Fact Table Grain Validation Patterns
Overview
Fact tables have a grain - the level of detail at which measurements are stored. Misunderstanding grain (transaction-level vs aggregated) causes 5% of Gold layer bugs but has high impact (complete table rewrite required). This skill provides patterns to infer grain from DDL and validate merge logic.
Key Principle: DDL PRIMARY KEY reveals the grain.

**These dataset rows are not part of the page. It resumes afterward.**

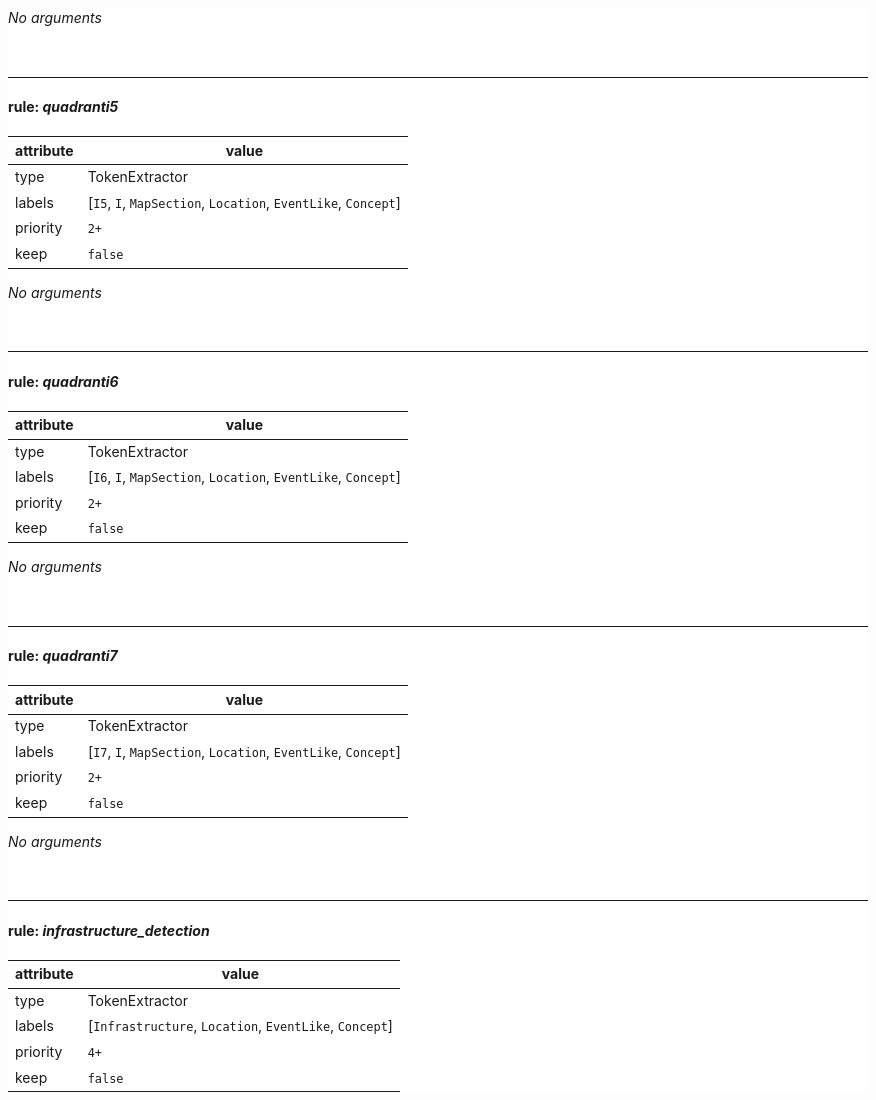 
_No arguments_

&nbsp;

--------

#### rule: _quadranti5_

attribute | value
-----  |   ---- 
type |  TokenExtractor
labels    | [`I5`, `I`, `MapSection`, `Location`, `EventLike`, `Concept`]
priority  | `2+`
keep      | `false`


_No arguments_

&nbsp;

--------

#### rule: _quadranti6_

attribute | value
-----  |   ---- 
type |  TokenExtractor
labels    | [`I6`, `I`, `MapSection`, `Location`, `EventLike`, `Concept`]
priority  | `2+`
keep      | `false`


_No arguments_

&nbsp;

--------

#### rule: _quadranti7_

attribute | value
-----  |   ---- 
type |  TokenExtractor
labels    | [`I7`, `I`, `MapSection`, `Location`, `EventLike`, `Concept`]
priority  | `2+`
keep      | `false`


_No arguments_

&nbsp;

--------

#### rule: _infrastructure_detection_

attribute | value
-----  |   ---- 
type |  TokenExtractor
labels    | [`Infrastructure`, `Location`, `EventLike`, `Concept`]
priority  | `4+`
keep      | `false`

Merge script must match that grain.
When to Use This Skill
Use when:
- •Creating fact table merge scripts
- •Inferring grain from DDL PRIMARY KEY
- •Validating merge logic matches grain type (transaction, aggregated, snapshot)
- •Preventing costly table rewrites from grain mismatches
Understanding Fact Table Grain
Grain Definition
Grain: The combination of dimensions that uniquely identifies one measurement row.
Examples:
| Grain | Description | Primary Key | Row Represents |
|---|---|---|---|
| Transaction | One row per event | transaction_id | Individual sale |
| Daily Summary | One row per day-store-product | date_key, store_key, product_key | Daily totals |
| Hourly Aggregate | One row per hour-cluster | date_key, hour_of_day, cluster_key | Hourly metrics |
| Snapshot | One row per entity-date | entity_key, snapshot_date_key | Daily snapshot |
Problem: Grain Ambiguity
Common Failure Pattern
# DDL (Aggregated Grain)
CREATE TABLE fact_model_serving_inference (
date_key INT NOT NULL,
endpoint_key STRING NOT NULL,
model_key STRING NOT NULL,
request_count BIGINT, -- ✅ Aggregated measure
avg_latency_ms DOUBLE, -- ✅ Aggregated measure
error_count BIGINT, -- ✅ Aggregated measure
PRIMARY KEY (date_key, endpoint_key, model_key) NOT ENFORCED
)
# Merge Script (Transaction Grain - WRONG!)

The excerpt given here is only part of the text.